João completa dezenove anos e já carrega o mesmo ódio que a mãe guarda do coronel. Todas as noites ela contava historias sobre Seu Chico e Dona Neuma, assim o rapaz aprendeu a amá-los tanto quanto se os tivesse conhecido. Aurora e o filho voltam à fazenda do coronel Ferraz e vão vingar a morte de seus pais e tomar as terras de volta. Chegando lá foram recebidos a bala. Os Jagunços acertaram um tiro na perna da mulher e a estupraram na frente de João, depois atiraram na cabeça dela. O coronel apareceu e mandou que amarrassem o rapaz no tronco. Ele foi açoitado por Mário Ferraz até desmaiar. Os jagunços o largaram numa estrada.

Quando estava à beira da morte na estrada de terra foi encontrado por um bando de homens. Um deles o deu água e mandou que o lavassem e dessem roupas limpas para o rapaz. Quando tornou a si João estava debaixo de uma árvore e o homem que mandou limpá-lo se apresentou e perguntou o que havia acontecido. Ele contou. O homem não ficou impressionado e disse para João que se ele quisesse ficar com eles poderia só que teria de transformar esse ódio em força. João se juntou ao bando e foi embora.

Anos depois João torna-se líder do bando. Tinha passado dez anos de sua vida assaltando homens poderosos e fugindo da polícia. Foram tempos difíceis, mas para ele o que era a dor? Sua mãe foi morta na sua frente e ele não pode fazer nada. A vingança ainda morava no peito daquele que agora era o homem. O bando não era mais tão grande como na época em que o encontraram, contudo todos eram fiéis a João. Decidiu voltar para tomar as terras de sua família e matar o maldito coronel.

João não tinha mais medo da morte. A primeira pessoa que ele matou na vida foi um policial que por pouco não mata a pessoa que tinha o ensinado tudo. Não havia mais dor. Existia apenas um ódio imenso que queria descarregar no tal “Mário Ferraz”. Um dia seu nome deixou de ser João. Quando andavam numa mata o rapaz pisou numa cobra que o picou. Não quis matar a cobra e passou várias noites com febre e calafrios. O homem que o ensinara tudo passou a chamá-lo apenas de Jararaca. Os calos fizeram com que ele se tornasse uma pessoa de poucas palavras e frio.

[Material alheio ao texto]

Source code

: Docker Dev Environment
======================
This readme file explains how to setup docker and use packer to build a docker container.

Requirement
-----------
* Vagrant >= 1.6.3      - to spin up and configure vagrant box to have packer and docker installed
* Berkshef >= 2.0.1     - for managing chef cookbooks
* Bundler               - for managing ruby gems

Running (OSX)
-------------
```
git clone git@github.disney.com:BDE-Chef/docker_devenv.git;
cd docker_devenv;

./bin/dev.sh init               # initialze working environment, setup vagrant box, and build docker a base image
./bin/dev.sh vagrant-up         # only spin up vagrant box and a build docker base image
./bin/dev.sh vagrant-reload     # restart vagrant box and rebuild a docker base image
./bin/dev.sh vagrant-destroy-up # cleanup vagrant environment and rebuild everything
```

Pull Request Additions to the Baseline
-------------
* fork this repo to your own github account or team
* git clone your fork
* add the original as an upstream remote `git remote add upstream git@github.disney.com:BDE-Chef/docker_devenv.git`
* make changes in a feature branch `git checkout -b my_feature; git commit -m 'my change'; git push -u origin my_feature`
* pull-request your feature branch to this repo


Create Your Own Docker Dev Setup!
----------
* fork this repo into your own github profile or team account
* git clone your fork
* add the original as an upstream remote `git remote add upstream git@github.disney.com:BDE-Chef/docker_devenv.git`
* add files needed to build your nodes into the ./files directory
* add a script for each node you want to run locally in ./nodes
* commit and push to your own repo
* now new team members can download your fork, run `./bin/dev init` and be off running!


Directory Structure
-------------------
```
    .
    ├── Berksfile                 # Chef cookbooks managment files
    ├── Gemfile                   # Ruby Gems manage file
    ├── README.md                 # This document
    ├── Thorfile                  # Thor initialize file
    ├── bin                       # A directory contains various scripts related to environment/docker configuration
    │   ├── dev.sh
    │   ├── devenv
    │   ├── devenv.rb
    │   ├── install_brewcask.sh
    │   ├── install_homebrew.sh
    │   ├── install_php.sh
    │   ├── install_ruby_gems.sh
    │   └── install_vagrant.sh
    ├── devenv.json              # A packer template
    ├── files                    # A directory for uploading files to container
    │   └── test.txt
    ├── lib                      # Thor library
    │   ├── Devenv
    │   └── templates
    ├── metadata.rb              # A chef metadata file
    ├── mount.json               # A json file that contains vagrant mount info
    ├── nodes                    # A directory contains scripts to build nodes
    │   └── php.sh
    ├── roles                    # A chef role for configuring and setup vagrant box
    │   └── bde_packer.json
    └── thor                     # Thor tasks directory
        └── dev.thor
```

Jararaca virou o líder do bando depois de uma emboscada dos macacos. Mataram o homem que tanto admirava e somente ele e mais sete homens sobreviveram à chacina. Desde então odeia a polícia tanto quanto a vontade de matar o coronel Ferraz.

O filho de Aurora quer voltar para a casa de seus avós, quer sua morada de volta. O lugar onde sua mãe passou a vida e aprendeu coisas sobre plantas e animais. Mas não estava mais lá a casa. Haviam queimado e ele viu apenas a árvore que sua mãe tanto falara. Nunca havia esquecido aquela planta. Ele e os sete ficaram no lugar por algum tempo e foram direto para a fazenda do tal coronel.

Havia um jagunço na cancela. Este levou um tiro no meio da testa e o bando entrou correndo e atirando no resto dos homens de confiança do coronel. Jararaca entrou pela porta da frente e procurou o coronel na casa. Ele estava deitado numa cama, parecia estar à beira da morte. Jararaca entrou no quarto, olhou bem nos olhos dele e disse:

- Eu sou a tua morte.

Atirou na cabeça do velho doente desprezível . O filho do coronel fugiu antes de ser morto e foi até a guarnição da polícia de Serra Branca. Quarenta macacos foram ao encontro de Jararaca.

Chegaram à fazenda já atirando nos homens do bando, não sobrou um. Apenas Jararaca tinha escapado e se embrenhou na mata. Seu coração não tinha mais a vingança só a dor por ter perdido aqueles que há tempos eram sua família. A polícia iria pagar por aquilo.